Higher mortgage rates are adding strain to prospective homebuyers as elevated home prices and a lack of inventory make it difficult to find affordable housing, with the 30-year fixed-rate mortgage now at its highest level since December 2000.
The U.S. housing shortage has worsened in suburbs and small towns, according to a report by nonprofit Up for Growth, which found a housing deficit of 3.9 million homes in 2021, representing a 3% increase from 2019, as the shortage spreads from coastal and urban areas to outlying regions.
American families are facing a variety of financial challenges, including inflation, high costs of living, and increasing mortgage rates, which are making it difficult for young families to buy homes; in addition, sudden job loss can lead to a financial doom spiral.
Confidence among builders in the U.S. housing market has fallen for the third consecutive month due to higher mortgage rates, leading to decreased demand for new homes.
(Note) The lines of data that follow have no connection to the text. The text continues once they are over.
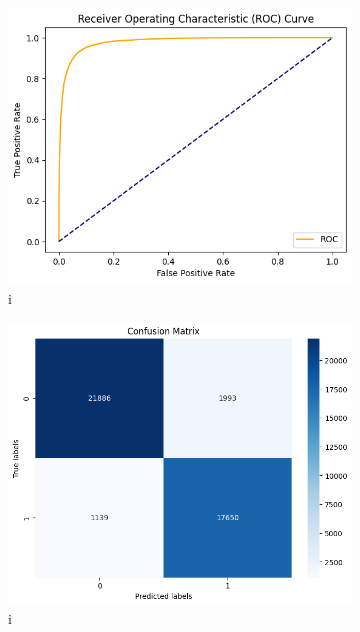 \documentclass{josis}
\begin{document}
\begin{figure}
\centering


\begin{subfigure}{.24\textwidth}
    \centering
    \includegraphics[width=0.95\linewidth]{ROC3.png}  
    \caption{i}
    \label{SUBFIGURE LABEL 1}
\end{subfigure}
\begin{subfigure}{.24\textwidth}
    \centering
    \includegraphics[width=0.95\linewidth]{CM3.png}  
    \caption{i}
    \label{SUBFIGURE LABEL 2}
\end{subfigure}
\begin{subfigure}{.24\textwidth}
    \centering

\end{subfigure}
\end{figure}
\end{document}
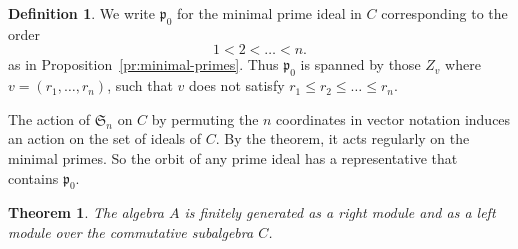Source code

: \documentclass[12pt]{amsart}
\renewcommand{\le}{\leqslant}
\newcommand{\sym}[1]{\mathfrak{S}_{#1}}
\newcommand{\mfp}{\mathfrak{p}}
\numberwithin{equation}{section}
\newtheorem{theorem}[equation]{Theorem}
\theoremstyle{definition}
\newtheorem{definition}[equation]{Definition}
\begin{document}
\begin{definition}\label{def:p0}
We write $\mfp_0$ for the minimal prime ideal in $C$ corresponding to the order 
\[ 1<2<\dots<n. \] 
as in Proposition~\ref{pr:minimal-primes}. Thus $\mfp_0$ is spanned by
those $Z_v$ where $v=(r_1,\dots,r_n)$, such that $v$ does not
satisfy $r_1\le r_2\le \dots \le r_n$.
\end{definition}

The action of 
$\sym{n}$ on $C$ by permuting the $n$ coordinates in vector
notation induces 
an action on the set of ideals of $C$. By the theorem,
it acts regularly on the minimal primes. So the orbit of any
prime ideal has a representative that contains $\mfp_0$.


\begin{theorem}\label{th:fg}
The algebra $A$ is finitely generated as a right module and as a left
module over the commutative 
subalgebra $C$.
\end{theorem}
\end{document}
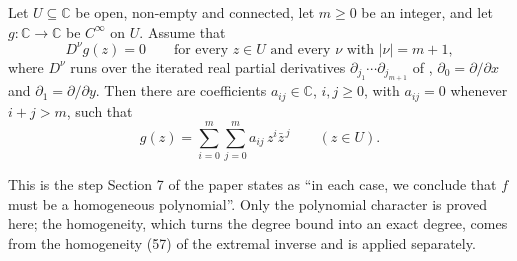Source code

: \begin{lemma}
Let $U\subseteq\mathbb{C}$ be open, non-empty and connected, let $m\ge0$ be an
integer, and
let $g\colon\mathbb{C}\to\mathbb{C}$ be $C^\infty$ on $U$.  Assume that
\[
  D^\nu g(z)=0\qquad\text{for every }z\in U\text{ and every }\nu\text{ with }
  |\nu|=m+1,
\]
where $D^\nu$ runs over the iterated real partial derivatives
$\partial_{j_1}\cdots\partial_{j_{m+1}}$ of ,
$\partial_0=\partial/\partial x$ and $\partial_1=\partial/\partial y$.  Then
there are coefficients $a_{ij}\in\mathbb{C}$, $i,j\ge0$, with $a_{ij}=0$
whenever $i+j>m$, such that
\[
  g(z)=\sum_{i=0}^{m}\sum_{j=0}^{m}a_{ij}\,z^{i}\bar z^{\,j}
  \qquad(z\in U).
\]

This is the step Section 7 of the paper states as ``in each case, we conclude
that $f$ must be a homogeneous polynomial''.  Only the polynomial character is
proved here; the homogeneity, which turns the degree bound into an exact
degree, comes from the homogeneity (57) of the extremal inverse and is applied
separately.
\end{lemma}
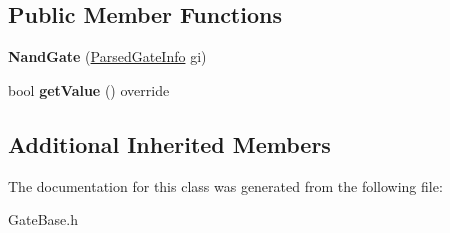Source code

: \subsection*{Public Member Functions}
\begin{DoxyCompactItemize}
\item 
{\bfseries Nand\+Gate} (\hyperlink{structParsedGateInfo}{Parsed\+Gate\+Info} gi)\hypertarget{classNandGate_a96962055c3a740014879962a83f0f90f}{}\label{classNandGate_a96962055c3a740014879962a83f0f90f}

\item 
bool {\bfseries get\+Value} () override\hypertarget{classNandGate_aaf2253a24b027624e761333fa28c3495}{}\label{classNandGate_aaf2253a24b027624e761333fa28c3495}

\end{DoxyCompactItemize}
\subsection*{Additional Inherited Members}


The documentation for this class was generated from the following file\+:\begin{DoxyCompactItemize}
\item 
Gate\+Base.\+h\end{DoxyCompactItemize}
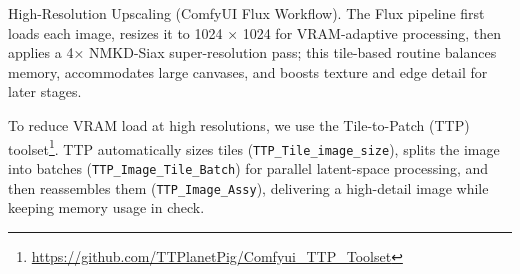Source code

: \documentclass[sigconf,nonacm]{acmart}
\begin{document}
{High-Resolution Upscaling (ComfyUI Flux Workflow).}
The Flux pipeline first loads each image, resizes it to 1024 × 1024 for VRAM-adaptive processing, then applies a 4× NMKD-Siax super-resolution pass; this tile-based routine balances memory, accommodates large canvases, and boosts texture and edge detail for later stages.



To reduce VRAM load at high resolutions, we use the Tile-to-Patch (TTP) toolset\footnote{\url{https://github.com/TTPlanetPig/Comfyui_TTP_Toolset}}. TTP automatically sizes tiles    (\texttt{TTP\_\allowbreak Tile\_\allowbreak image\_\allowbreak size}), splits the image into batches (\texttt{TTP\_Image\_Tile\_Batch}) for parallel latent-space processing, and then reassembles them (\texttt{TTP\_Image\_Assy}), delivering a high-detail image while keeping memory usage in check.
\end{document}
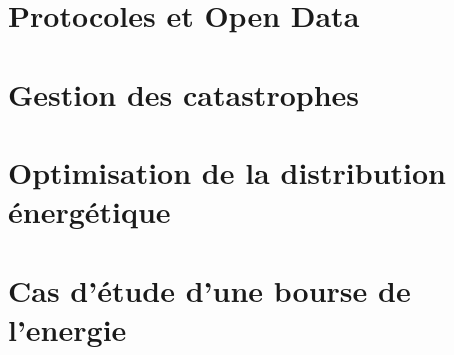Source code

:\section{Protocoles et Open Data}
\lipsum
\section{Gestion des catastrophes}
\lipsum
\section{Optimisation de la distribution énergétique}
\lipsum
\section{Cas d'étude d'une bourse de l'energie}
\lipsum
The National Association of Home Builders/Wells Fargo Housing Market Index dropped to 40, the lowest reading since January 2023, reflecting concerns about buyer traffic and housing affordability.
Homebuilder confidence in the US dropped to its lowest level in 10 months due to high mortgage rates, which have led to lower buyer traffic and decreased housing affordability.
New U.S. home construction rebounds in September, despite high mortgage rates, with housing starts rising 7%, but applications to build and building permits show a decline compared to last year.
US single-family homebuilding rebounded in September due to high demand and an acute housing shortage, but the surge in mortgage rates may slow momentum and delay the overall housing market recovery, as loan applications to purchase homes plummeted to levels last seen in 1995.